━━━ Exercise input
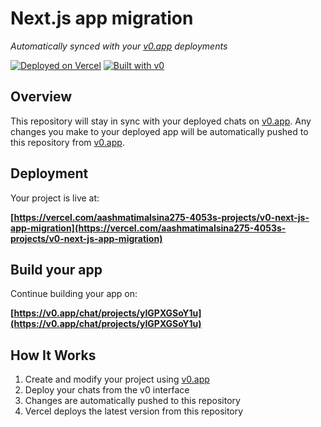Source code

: # Next.js app migration

*Automatically synced with your [v0.app](https://v0.app) deployments*

[![Deployed on Vercel](https://img.shields.io/badge/Deployed%20on-Vercel-black?style=for-the-badge&logo=vercel)](https://vercel.com/aashmatimalsina275-4053s-projects/v0-next-js-app-migration)
[![Built with v0](https://img.shields.io/badge/Built%20with-v0.app-black?style=for-the-badge)](https://v0.app/chat/projects/yIGPXGSoY1u)

## Overview

This repository will stay in sync with your deployed chats on [v0.app](https://v0.app).
Any changes you make to your deployed app will be automatically pushed to this repository from [v0.app](https://v0.app).

## Deployment

Your project is live at:

**[https://vercel.com/aashmatimalsina275-4053s-projects/v0-next-js-app-migration](https://vercel.com/aashmatimalsina275-4053s-projects/v0-next-js-app-migration)**

## Build your app

Continue building your app on:

**[https://v0.app/chat/projects/yIGPXGSoY1u](https://v0.app/chat/projects/yIGPXGSoY1u)**

## How It Works

1. Create and modify your project using [v0.app](https://v0.app)
2. Deploy your chats from the v0 interface
3. Changes are automatically pushed to this repository
4. Vercel deploys the latest version from this repository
━━━━━━
- **Work to complete**: Your output should consist only of the lines from the one containing "2. Deploy your chats from the v0 interface" to the end of the records above, each retyped exactly.

- **Response**:
2. Deploy your chats from the v0 interface
3. Changes are automatically pushed to this repository
4. Vercel deploys the latest version from this repository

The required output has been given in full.